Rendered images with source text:
# # # # # # #
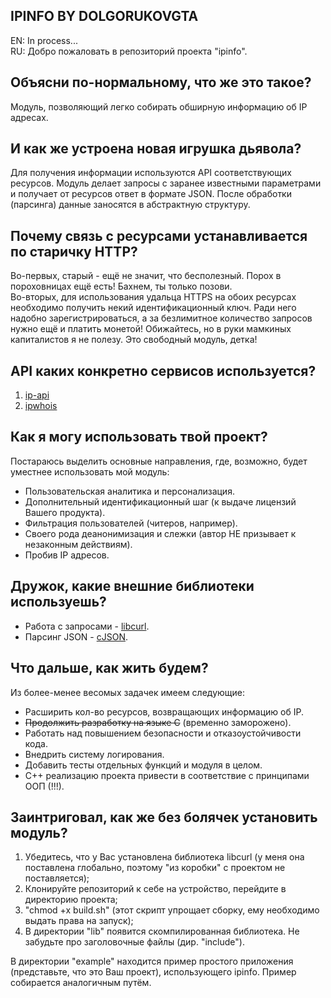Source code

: ## IPINFO BY DOLGORUKOVGTA

EN: In process...\
RU: Добро пожаловать в репозиторий проекта "ipinfo".

## Объясни по-нормальному, что же это такое?
Модуль, позволяющий легко собирать обширную информацию об IP адресах.

## И как же устроена новая игрушка дьявола?
Для получения информации используются API соответствующих ресурсов.
Модуль делает запросы с заранее известными параметрами и получает от ресурсов ответ в формате JSON.
После обработки (парсинга) данные заносятся в абстрактную структуру.

## Почему связь с ресурсами устанавливается по старичку HTTP?
Во-первых, старый - ещё не значит, что бесполезный. Порох в пороховницах ещё есть! Бахнем, ты только позови. \
Во-вторых, для использования удальца HTTPS на обоих ресурсах необходимо получить некий идентификационный ключ. Ради него надобно зарегистрироваться, а за безлимитное количество запросов нужно ещё и платить монетой! Обижайтесь, но в руки мамкиных капиталистов я не полезу. Это свободный модуль, детка!

## API каких конкретно сервисов используется?
1. [ip-api](https://ip-api.com)
2. [ipwhois](https://ipwhois.io)

## Как я могу использовать твой проект?
Постараюсь выделить основные направления, где, возможно, будет уместнее использовать мой модуль:
+ Пользовательская аналитика и персонализация.
+ Дополнительный идентификационный шаг (к выдаче лицензий Вашего продукта).
+ Фильтрация пользователей (читеров, например).
+ Своего рода деанонимизация и слежки (автор НЕ призывает к незаконным действиям).
+ Пробив IP адресов.

## Дружок, какие внешние библиотеки используешь?
+ Работа с запросами - [libcurl](https://github.com/jeroen/libcurl).
+ Парсинг JSON - [cJSON](https://github.com/DaveGamble/cJSON).

## Что дальше, как жить будем?
Из более-менее весомых задачек имеем следующие:
+ Расширить кол-во ресурсов, возвращающих информацию об IP.
+ ~~Продолжить разработку на языке С~~ (временно заморожено).
+ Работать над повышением безопасности и отказоустойчивости кода.
+ Внедрить систему логирования.
+ Добавить тесты отдельных функций и модуля в целом.
+ С++ реализацию проекта привести в соответствие с принципами ООП (!!!).

## Заинтриговал, как же без болячек установить модуль?
1. Убедитесь, что у Вас установлена библиотека libcurl (у меня она поставлена глобально, поэтому "из коробки" с проектом не поставляется);
2. Клонируйте репозиторий к себе на устройство, перейдите в директорию проекта;
3. "chmod +x build.sh" (этот скрипт упрощает сборку, ему необходимо выдать права на запуск);
4. В директории "lib" появится скомпилированная библиотека. Не забудьте про заголовочные файлы (дир. "include").

В директории "example" находится пример простого приложения (представьте, что это Ваш проект), использующего ipinfo. Пример собирается аналогичным путём.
# # # # # # #
Line by line, print the records above exactly, skipping each picture.

## REPLY
Source code

: ## IPINFO BY DOLGORUKOVGTA

EN: In process...\
RU: Добро пожаловать в репозиторий проекта "ipinfo".

## Объясни по-нормальному, что же это такое?
Модуль, позволяющий легко собирать обширную информацию об IP адресах.

## И как же устроена новая игрушка дьявола?
Для получения информации используются API соответствующих ресурсов.
Модуль делает запросы с заранее известными параметрами и получает от ресурсов ответ в формате JSON.
После обработки (парсинга) данные заносятся в абстрактную структуру.

## Почему связь с ресурсами устанавливается по старичку HTTP?
Во-первых, старый - ещё не значит, что бесполезный. Порох в пороховницах ещё есть! Бахнем, ты только позови. \
Во-вторых, для использования удальца HTTPS на обоих ресурсах необходимо получить некий идентификационный ключ. Ради него надобно зарегистрироваться, а за безлимитное количество запросов нужно ещё и платить монетой! Обижайтесь, но в руки мамкиных капиталистов я не полезу. Это свободный модуль, детка!

## API каких конкретно сервисов используется?
1. [ip-api](https://ip-api.com)
2. [ipwhois](https://ipwhois.io)

## Как я могу использовать твой проект?
Постараюсь выделить основные направления, где, возможно, будет уместнее использовать мой модуль:
+ Пользовательская аналитика и персонализация.
+ Дополнительный идентификационный шаг (к выдаче лицензий Вашего продукта).
+ Фильтрация пользователей (читеров, например).
+ Своего рода деанонимизация и слежки (автор НЕ призывает к незаконным действиям).
+ Пробив IP адресов.

## Дружок, какие внешние библиотеки используешь?
+ Работа с запросами - [libcurl](https://github.com/jeroen/libcurl).
+ Парсинг JSON - [cJSON](https://github.com/DaveGamble/cJSON).

## Что дальше, как жить будем?
Из более-менее весомых задачек имеем следующие:
+ Расширить кол-во ресурсов, возвращающих информацию об IP.
+ ~~Продолжить разработку на языке С~~ (временно заморожено).
+ Работать над повышением безопасности и отказоустойчивости кода.
+ Внедрить систему логирования.
+ Добавить тесты отдельных функций и модуля в целом.
+ С++ реализацию проекта привести в соответствие с принципами ООП (!!!).

## Заинтриговал, как же без болячек установить модуль?
1. Убедитесь, что у Вас установлена библиотека libcurl (у меня она поставлена глобально, поэтому "из коробки" с проектом не поставляется);
2. Клонируйте репозиторий к себе на устройство, перейдите в директорию проекта;
3. "chmod +x build.sh" (этот скрипт упрощает сборку, ему необходимо выдать права на запуск);
4. В директории "lib" появится скомпилированная библиотека. Не забудьте про заголовочные файлы (дир. "include").

В директории "example" находится пример простого приложения (представьте, что это Ваш проект), использующего ipinfo. Пример собирается аналогичным путём.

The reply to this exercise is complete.